-- Opening Marker --
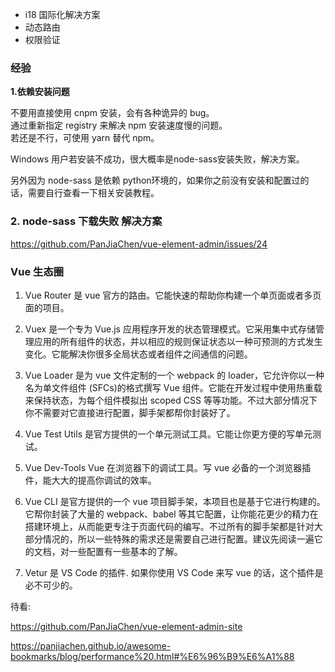 
- i18 国际化解决方案
- 动态路由
- 权限验证


### 经验

**1.依赖安装问题**

不要用直接使用 cnpm 安装，会有各种诡异的 bug。<br>
通过重新指定 registry 来解决 npm 安装速度慢的问题。<br>
若还是不行，可使用 yarn 替代 npm。

Windows 用户若安装不成功，很大概率是node-sass安装失败，解决方案。

另外因为 node-sass 是依赖 python环境的，如果你之前没有安装和配置过的话，需要自行查看一下相关安装教程。

### 2. node-sass 下载失败 解决方案

https://github.com/PanJiaChen/vue-element-admin/issues/24


### Vue 生态圈

1. Vue Router 是 vue 官方的路由。它能快速的帮助你构建一个单页面或者多页面的项目。

2. Vuex 是一个专为 Vue.js 应用程序开发的状态管理模式。它采用集中式存储管理应用的所有组件的状态，并以相应的规则保证状态以一种可预测的方式发生变化。它能解决你很多全局状态或者组件之间通信的问题。

3. Vue Loader 是为 vue 文件定制的一个 webpack 的 loader，它允许你以一种名为单文件组件 (SFCs)的格式撰写 Vue 组件。它能在开发过程中使用热重载来保持状态，为每个组件模拟出 scoped CSS 等等功能。不过大部分情况下你不需要对它直接进行配置，脚手架都帮你封装好了。

4. Vue Test Utils 是官方提供的一个单元测试工具。它能让你更方便的写单元测试。

5. Vue Dev-Tools Vue 在浏览器下的调试工具。写 vue 必备的一个浏览器插件，能大大的提高你调试的效率。

6. Vue CLI 是官方提供的一个 vue 项目脚手架，本项目也是基于它进行构建的。它帮你封装了大量的 webpack、babel 等其它配置，让你能花更少的精力在搭建环境上，从而能更专注于页面代码的编写。不过所有的脚手架都是针对大部分情况的，所以一些特殊的需求还是需要自己进行配置。建议先阅读一遍它的文档，对一些配置有一些基本的了解。

7. Vetur 是 VS Code 的插件. 如果你使用 VS Code 来写 vue 的话，这个插件是必不可少的。


待看:

https://github.com/PanJiaChen/vue-element-admin-site

https://panjiachen.github.io/awesome-bookmarks/blog/performance%20.html#%E6%96%B9%E6%A1%88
-- Closing Marker --
▶ _Exercise objective_
Taking the listing above as the source, transcribe only the lines starting at the line with "https://github.com/PanJiaChen/vue-element-admin/issues/24" and going through the line with "4. Vue Test", unaltered and with both ends included.

▶ _Output_
https://github.com/PanJiaChen/vue-element-admin/issues/24


### Vue 生态圈

1. Vue Router 是 vue 官方的路由。它能快速的帮助你构建一个单页面或者多页面的项目。

2. Vuex 是一个专为 Vue.js 应用程序开发的状态管理模式。它采用集中式存储管理应用的所有组件的状态，并以相应的规则保证状态以一种可预测的方式发生变化。它能解决你很多全局状态或者组件之间通信的问题。

3. Vue Loader 是为 vue 文件定制的一个 webpack 的 loader，它允许你以一种名为单文件组件 (SFCs)的格式撰写 Vue 组件。它能在开发过程中使用热重载来保持状态，为每个组件模拟出 scoped CSS 等等功能。不过大部分情况下你不需要对它直接进行配置，脚手架都帮你封装好了。

4. Vue Test Utils 是官方提供的一个单元测试工具。它能让你更方便的写单元测试。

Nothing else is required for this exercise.